The spontaneous evolution of machine intelligence lacks a mechanism by which it can occur. Simply connecting a huge number of machines together (the critical mass conjecture) isn't going to do it, any more than you can get a functioning computer by tossing a bunch of transistors and passive components into a box and applying a current.
Present state of the art for evolutionary algorithms is pretty primitive, particularly since they are built around solving specific problems. There is no generic evolutionary algorithm into which you can input the parameters of whatever problem you happen to have, and this would be a crude first step towards an auto-evolving machine.
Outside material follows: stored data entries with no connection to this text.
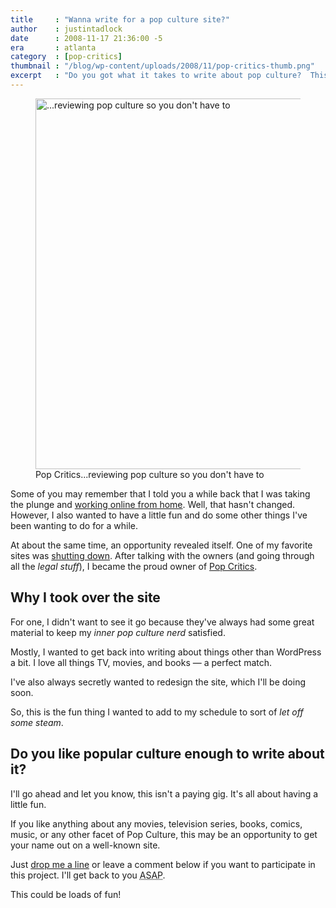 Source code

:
 ```yaml
---
title     : "Wanna write for a pop culture site?"
author    : justintadlock
date      : 2008-11-17 21:36:00 -5
era       : atlanta
category  : [pop-critics]
thumbnail : "/blog/wp-content/uploads/2008/11/pop-critics-thumb.png"
excerpt   : "Do you got what it takes to write about pop culture?  This is the perfect opportunity for you to get your name out there on a well-known site."
---
```


<figure id="attachment_1163" class="wp-caption aligncenter" style="max-width: 593px">
	<img src="http://justintadlock.com/blog/wp-content/uploads/2008/11/pop-critics.png" alt="...reviewing pop culture so you don't have to" title="Pop Critics" width="593" class="size-full wp-image-1163" srcset="http://justintadlock.com/blog/wp-content/uploads/2008/11/pop-critics.png 593w, http://justintadlock.com/blog/wp-content/uploads/2008/11/pop-critics-300x67.png 300w" sizes="(max-width: 593px) 100vw, 593px">
	<figcaption class="wp-caption-text">Pop Critics...reviewing pop culture so you don't have to</figcaption>
</figure>

Some of you may remember that I told you a while back that I was taking the plunge and <a href="http://justintadlock.com/archives/2008/09/30/revealing-my-secret-plan" title="Revealing my secret plan">working online from home</a>.  Well, that hasn't changed.  However, I also wanted to have a little fun and do some other things I've been wanting to do for a while.

At about the same time, an opportunity revealed itself.  One of my favorite sites was <a href="http://popcritics.com/2008/09/the-end-of-a-very-short-era-pop-critics-shuts-down" title="The end of Pop Critics">shutting down</a>.  After talking with the owners (and going through all the <em>legal stuff</em>), I became the proud owner of <a href="http://popcritics.com" title="Pop Critics: Reviewing pop culture so you don't have to">Pop Critics</a>.

<!--more-->

<h2>Why I took over the site</h2>

For one, I didn't want to see it go because they've always had some great material to keep my <em>inner pop culture nerd</em> satisfied.

Mostly, I wanted to get back into writing about things other than WordPress a bit.  I love all things TV, movies, and books &mdash; a perfect match.

I've also always secretly wanted to redesign the site, which I'll be doing soon.

So, this is the fun thing I wanted to add to my schedule to sort of <em>let off some steam</em>.

<h2>Do you like popular culture enough to write about it?</h2>

I'll go ahead and let you know, this isn't a paying gig.  It's all about having a little fun.

If you like anything about any movies, television series, books, comics, music, or any other facet of Pop Culture, this may be an opportunity to get your name out on a well-known site.

Just <a href="http://justintadlock.com/contact" title="Contact page">drop me a line</a> or leave a comment below if you want to participate in this project.  I'll get back to you <acronym title="As Soon As Possible">ASAP</acronym>.

This could be loads of fun!
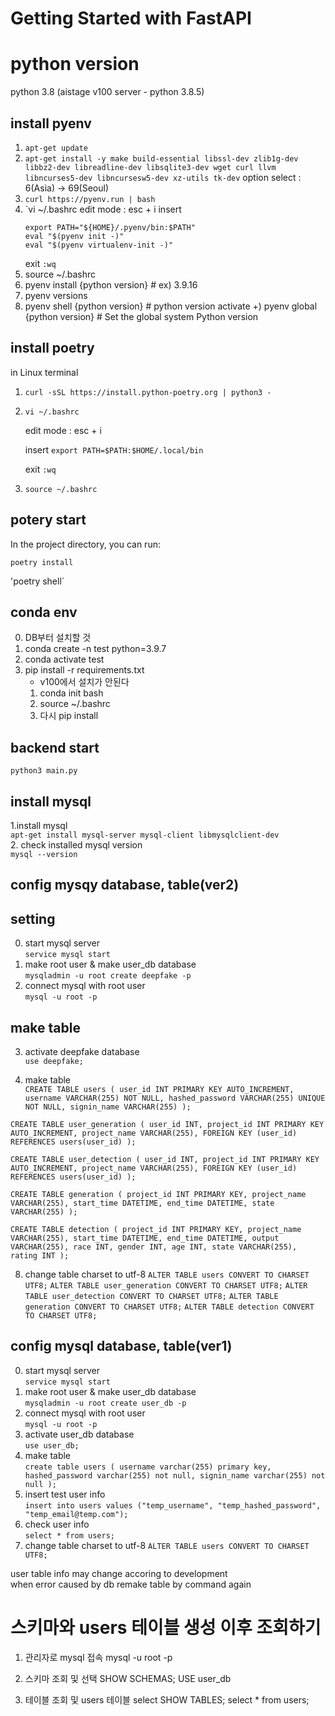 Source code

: # Getting Started with FastAPI
# python version
python 3.8 (aistage v100 server - python 3.8.5)

## install pyenv
1. `apt-get update`
2. `apt-get install -y make build-essential libssl-dev zlib1g-dev libbz2-dev libreadline-dev libsqlite3-dev wget curl llvm libncurses5-dev libncursesw5-dev xz-utils tk-dev`
    option select : 6(Asia)  → 69(Seoul) 
3. `curl https://pyenv.run | bash`
4. `vi ~/.bashrc
    edit mode : esc + i
   insert
    ```
    export PATH="${HOME}/.pyenv/bin:$PATH"
    eval "$(pyenv init -)"
    eval "$(pyenv virtualenv-init -)"
    ```
   exit `:wq`
6. source ~/.bashrc
7. pyenv install {python version} # ex) 3.9.16
8. pyenv versions
9. pyenv shell {python version} # python version activate
   +) pyenv global {python version} # Set the global system Python version

## install poetry
in Linux terminal
1. `curl -sSL https://install.python-poetry.org | python3 -`
2. `vi ~/.bashrc`

    edit mode : esc + i

    insert `export PATH=$PATH:$HOME/.local/bin`

    exit `:wq`
3. `source ~/.bashrc`

## potery start
In the project directory, you can run:


`poetry install`

'poetry shell`

## conda env
0. DB부터 설치할 것
1. conda create -n test python=3.9.7
2. conda activate test
3. pip install -r requirements.txt
    - v100에서 설치가 안된다
    1. conda init bash
    2. source ~/.bashrc
    3. 다시 pip install

## backend start
`python3 main.py`

## install mysql
1.install mysql  
`apt-get install mysql-server mysql-client libmysqlclient-dev`  
2. check installed mysql version  
`mysql --version`

## config mysqy database, table(ver2)
## setting
0. start mysql server  
`service mysql start`
1. make root user & make user_db database  
`mysqladmin -u root create deepfake -p`
2. connect mysql with root user  
`mysql -u root -p`

## make table
3. activate deepfake database  
`use deepfake;`

4. make table  
`CREATE TABLE users (
    user_id INT PRIMARY KEY AUTO_INCREMENT,
    username VARCHAR(255) NOT NULL,
    hashed_password VARCHAR(255) UNIQUE NOT NULL,
    signin_name VARCHAR(255)
);`

`CREATE TABLE user_generation (
    user_id INT,
    project_id INT PRIMARY KEY AUTO_INCREMENT,
    project_name VARCHAR(255),
    FOREIGN KEY (user_id) REFERENCES users(user_id)
);
`

`CREATE TABLE user_detection (
    user_id INT,
    project_id INT PRIMARY KEY AUTO_INCREMENT,
    project_name VARCHAR(255),
    FOREIGN KEY (user_id) REFERENCES users(user_id)
);`

`CREATE TABLE generation (
    project_id INT PRIMARY KEY,
    project_name VARCHAR(255),
    start_time DATETIME,
    end_time DATETIME,
    state VARCHAR(255)
);
`

`CREATE TABLE detection (
    project_id INT PRIMARY KEY,
    project_name VARCHAR(255),
    start_time DATETIME,
    end_time DATETIME,
    output VARCHAR(255),
    race INT,
    gender INT,
    age INT,
    state VARCHAR(255),
    rating INT
);`

8. change table charset to utf-8
`ALTER TABLE users CONVERT TO CHARSET UTF8;`
`ALTER TABLE user_generation CONVERT TO CHARSET UTF8;`
`ALTER TABLE user_detection CONVERT TO CHARSET UTF8;`
`ALTER TABLE generation CONVERT TO CHARSET UTF8;`
`ALTER TABLE detection CONVERT TO CHARSET UTF8;`


## config mysql database, table(ver1)

0. start mysql server  
`service mysql start`
1. make root user & make user_db database  
`mysqladmin -u root create user_db -p`
2. connect mysql with root user  
`mysql -u root -p`
3. activate user_db database  
`use user_db;`
4. make table  
`create table users (
        username varchar(255) primary key,
        hashed_password varchar(255) not null,
        signin_name varchar(255) not null
        );`
5. insert test user info  
`insert into users values ("temp_username", "temp_hashed_password", "temp_email@temp.com");`
7. check user info  
`select * from users;`
8. change table charset to utf-8
`ALTER TABLE users CONVERT TO CHARSET UTF8;`

user table info may change accoring to development  
when error caused by db remake table by command again


# 스키마와 users 테이블 생성 이후 조회하기

1. 관리자로 mysql 접속
    mysql -u root -p
2. 스키마 조회 및 선택
    SHOW SCHEMAS;
    USE user_db

3. 테이블 조회 및 users 테이블 select
    SHOW TABLES;
    select * from users;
In fact, there's a thermodynamic problem with a self-programming computer, and most of the time even self-modifying code is supremely limited in what it can do to itself. Certainly there is no way to design a computer which can program itself--or even other computers!--which would be a vital component of machine intelligence.
Neural networks are also too primitive. A neural network simulates the activity of neurons in a brain, but at present we can't even simulate an insect brain let alone self-awareness or sentience--and even if we could simulate the number of neurons in an insect brain, there's still the underlying behavior of an insect; we have no idea how a biological brain is pre-programmed with certain behaviors, and programming a computer of any kind to--for example--build a web like a spider does would be a herculean task.
Think about that example. A tiny spider, which has a brain the size of a pinpoint, is capable of building a web that spans a certain space, using whatever anchor points are convenient. It does this under completely uncontrolled conditions, and it does it so well that the spiderweb has a characteristic shape which is consistent across species.
We can't program a robot to build a spiderweb in a random bush, carefully selecting anchor points and spinning silk and-and-and. We can program a robot to build a web on a carefully placed framework with known anchor locations, and it'll build a million webs with micrometric precision, but if you drop it in the woods and command it to start making a web, the arm will smash branches and wreck things, and--most likely--not even end up building a proper web.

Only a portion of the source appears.